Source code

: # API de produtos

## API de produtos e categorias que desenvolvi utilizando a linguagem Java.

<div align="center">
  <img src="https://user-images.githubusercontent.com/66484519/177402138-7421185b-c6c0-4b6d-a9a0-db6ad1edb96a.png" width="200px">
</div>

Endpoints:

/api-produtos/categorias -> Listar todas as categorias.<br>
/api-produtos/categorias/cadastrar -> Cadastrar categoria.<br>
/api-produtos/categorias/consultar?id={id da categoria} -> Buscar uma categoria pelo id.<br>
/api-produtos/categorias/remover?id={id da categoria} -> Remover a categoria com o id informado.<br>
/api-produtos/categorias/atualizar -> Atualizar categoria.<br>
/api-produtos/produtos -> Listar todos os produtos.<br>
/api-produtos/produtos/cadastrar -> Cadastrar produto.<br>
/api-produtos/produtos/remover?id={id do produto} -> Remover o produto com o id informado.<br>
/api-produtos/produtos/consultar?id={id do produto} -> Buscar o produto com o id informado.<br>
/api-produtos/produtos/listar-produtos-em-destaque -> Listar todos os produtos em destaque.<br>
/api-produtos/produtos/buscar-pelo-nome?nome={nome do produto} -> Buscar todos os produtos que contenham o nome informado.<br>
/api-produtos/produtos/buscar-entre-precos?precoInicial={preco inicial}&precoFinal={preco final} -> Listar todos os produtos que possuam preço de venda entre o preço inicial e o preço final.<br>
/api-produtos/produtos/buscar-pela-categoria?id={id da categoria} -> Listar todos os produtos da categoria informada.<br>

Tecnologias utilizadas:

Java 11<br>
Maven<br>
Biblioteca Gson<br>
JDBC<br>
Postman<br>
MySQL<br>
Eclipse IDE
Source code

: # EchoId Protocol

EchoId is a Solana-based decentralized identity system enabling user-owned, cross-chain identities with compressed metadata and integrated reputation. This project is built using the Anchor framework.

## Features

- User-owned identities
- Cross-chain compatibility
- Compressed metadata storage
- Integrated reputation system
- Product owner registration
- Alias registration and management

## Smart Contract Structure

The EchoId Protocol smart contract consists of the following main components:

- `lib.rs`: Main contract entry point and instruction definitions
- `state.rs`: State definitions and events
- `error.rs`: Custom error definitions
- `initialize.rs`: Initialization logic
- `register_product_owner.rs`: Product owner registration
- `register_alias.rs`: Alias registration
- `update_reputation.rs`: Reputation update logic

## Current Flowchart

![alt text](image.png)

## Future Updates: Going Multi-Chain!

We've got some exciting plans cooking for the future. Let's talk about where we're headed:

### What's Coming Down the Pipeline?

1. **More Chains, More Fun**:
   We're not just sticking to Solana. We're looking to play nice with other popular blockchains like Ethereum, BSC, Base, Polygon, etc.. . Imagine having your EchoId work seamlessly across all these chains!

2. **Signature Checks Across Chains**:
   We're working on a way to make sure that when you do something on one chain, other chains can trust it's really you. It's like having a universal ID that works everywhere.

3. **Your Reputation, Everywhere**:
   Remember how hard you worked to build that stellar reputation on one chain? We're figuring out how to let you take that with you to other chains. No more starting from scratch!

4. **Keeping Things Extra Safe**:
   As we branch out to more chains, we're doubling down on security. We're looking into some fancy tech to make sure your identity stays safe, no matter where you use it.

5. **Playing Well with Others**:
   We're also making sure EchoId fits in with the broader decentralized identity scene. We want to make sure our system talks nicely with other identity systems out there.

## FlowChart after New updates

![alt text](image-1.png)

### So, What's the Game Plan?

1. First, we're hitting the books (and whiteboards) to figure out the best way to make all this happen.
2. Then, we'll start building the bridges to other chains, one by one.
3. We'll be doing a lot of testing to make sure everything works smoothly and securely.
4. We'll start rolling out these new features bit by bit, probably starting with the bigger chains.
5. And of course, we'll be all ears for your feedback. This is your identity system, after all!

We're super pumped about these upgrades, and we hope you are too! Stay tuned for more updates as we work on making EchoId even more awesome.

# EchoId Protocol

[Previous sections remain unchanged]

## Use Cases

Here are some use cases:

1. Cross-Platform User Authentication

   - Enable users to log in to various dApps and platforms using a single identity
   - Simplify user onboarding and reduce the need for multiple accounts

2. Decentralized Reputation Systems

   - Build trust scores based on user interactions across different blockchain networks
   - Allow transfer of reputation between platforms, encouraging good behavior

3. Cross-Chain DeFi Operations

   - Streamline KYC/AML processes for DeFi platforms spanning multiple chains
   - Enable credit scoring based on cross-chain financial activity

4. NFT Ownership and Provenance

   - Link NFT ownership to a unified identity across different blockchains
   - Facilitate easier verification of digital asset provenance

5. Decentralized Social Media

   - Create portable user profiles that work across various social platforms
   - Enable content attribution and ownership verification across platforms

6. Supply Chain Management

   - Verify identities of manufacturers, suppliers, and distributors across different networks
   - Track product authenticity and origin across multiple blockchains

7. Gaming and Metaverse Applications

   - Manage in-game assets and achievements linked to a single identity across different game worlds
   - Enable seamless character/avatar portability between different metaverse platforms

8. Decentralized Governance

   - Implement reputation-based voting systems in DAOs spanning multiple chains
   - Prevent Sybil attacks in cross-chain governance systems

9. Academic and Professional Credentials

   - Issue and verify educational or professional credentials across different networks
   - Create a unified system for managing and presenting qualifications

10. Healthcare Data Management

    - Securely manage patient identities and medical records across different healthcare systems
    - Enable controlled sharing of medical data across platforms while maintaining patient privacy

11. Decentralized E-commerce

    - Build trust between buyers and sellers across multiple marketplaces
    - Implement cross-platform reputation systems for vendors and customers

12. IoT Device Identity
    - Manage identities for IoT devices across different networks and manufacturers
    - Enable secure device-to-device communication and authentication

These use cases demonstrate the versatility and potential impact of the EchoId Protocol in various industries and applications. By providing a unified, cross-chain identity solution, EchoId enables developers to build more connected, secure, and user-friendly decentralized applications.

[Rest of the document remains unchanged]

******************************

* **Task details**
Among the lines above, find those carrying the word "owned" and copy them out.

* **Solved problem**
EchoId is a Solana-based decentralized identity system enabling user-owned, cross-chain identities with compressed metadata and integrated reputation. This project is built using the Anchor framework.
- User-owned identities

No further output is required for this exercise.